Use Marquez to collect, aggregate, and visualize metadata about your data pipelines and applications.
Marquez is an open source metadata service. It maintains data provenance, shows how datasets are consumed and produced, provides global visibility into job runtimes, centralizes dataset lifecycle management, and much more.
Marquez was released and open sourced by WeWork.
Marquez is a metadata server, offering an OpenLineage-compatible endpoint for real-time collection of information from running jobs and applications.
As the reference implementation of OpenLineage, the Marquez API server already works with all of its integrations developed by the community. This includes Apache Airflow, Apache Spark, dbt, Dagster, and Great Expectations.

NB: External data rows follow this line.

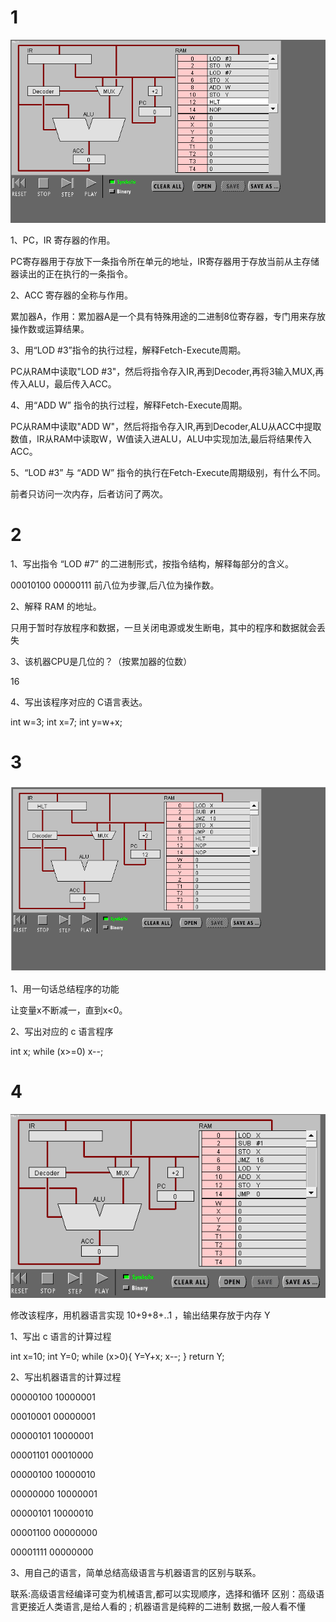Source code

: # 1

![](images/lab07/1.1.png)

1、PC，IR 寄存器的作用。

PC寄存器用于存放下一条指令所在单元的地址，IR寄存器用于存放当前从主存储器读出的正在执行的一条指令。

2、ACC 寄存器的全称与作用。

累加器A，作用：累加器A是一个具有特殊用途的二进制8位寄存器，专门用来存放操作数或运算结果。

3、用“LOD #3”指令的执行过程，解释Fetch-Execute周期。

PC从RAM中读取"LOD #3"，然后将指令存入IR,再到Decoder,再将3输入MUX,再传入ALU，最后传入ACC。

4、用“ADD W” 指令的执行过程，解释Fetch-Execute周期。

PC从RAM中读取"ADD W"，然后将指令存入IR,再到Decoder,ALU从ACC中提取数值，IR从RAM中读取W，W值读入进ALU，ALU中实现加法,最后将结果传入ACC。

5、“LOD #3” 与 “ADD W” 指令的执行在Fetch-Execute周期级别，有什么不同。

前者只访问一次内存，后者访问了两次。

# 2

1、写出指令 “LOD #7” 的二进制形式，按指令结构，解释每部分的含义。

00010100 00000111 
前八位为步骤,后八位为操作数。

2、解释 RAM 的地址。

只用于暂时存放程序和数据，一旦关闭电源或发生断电，其中的程序和数据就会丢失

3、该机器CPU是几位的？（按累加器的位数）

16

4、写出该程序对应的 C语言表达。

int w=3;
int x=7;
int y=w+x;

# 3

![](images/lab07/3.png)

1、用一句话总结程序的功能

让变量x不断减一，直到x<0。

2、写出对应的 c 语言程序

int x;
while (x>=0)
    x--;

# 4

![](images/lab07/4.png)

修改该程序，用机器语言实现 10+9+8+..1 ，输出结果存放于内存 Y

1、写出 c 语言的计算过程

int x=10;
int Y=0;
while (x>0){
    Y=Y+x;
    x--;
}
return Y;

2、写出机器语言的计算过程

00000100 10000001

00010001 00000001

00000101 10000001

00001101 00010000

00000100 10000010

00000000 10000001

00000101 10000010

00001100 00000000

00001111 00000000

3、用自己的语言，简单总结高级语言与机器语言的区别与联系。

联系:高级语言经编译可变为机械语言,都可以实现顺序，选择和循环 
区别：高级语言更接近人类语言,是给人看的 ; 机器语言是纯粹的二进制 
数据,一般人看不懂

Through a web user interface, Marquez can provide a visual map that shows complex interdependencies within your data ecosystem.
The user interface allows you to browse the metadata within Marquez, making it easy to see the inputs and outputs of each job, trace the lineage of individual datasets, and study performance metrics and execution details.
Lineage metadata can be queried using the lineage API, allowing for automation of key tasks like backfills and root cause analysis.
With the Lineage API, you can easily traverse the dependency tree and establish context for datasets across multiple pipelines and orchestration platforms. This can be used to enrich data catalogs and data quality systems.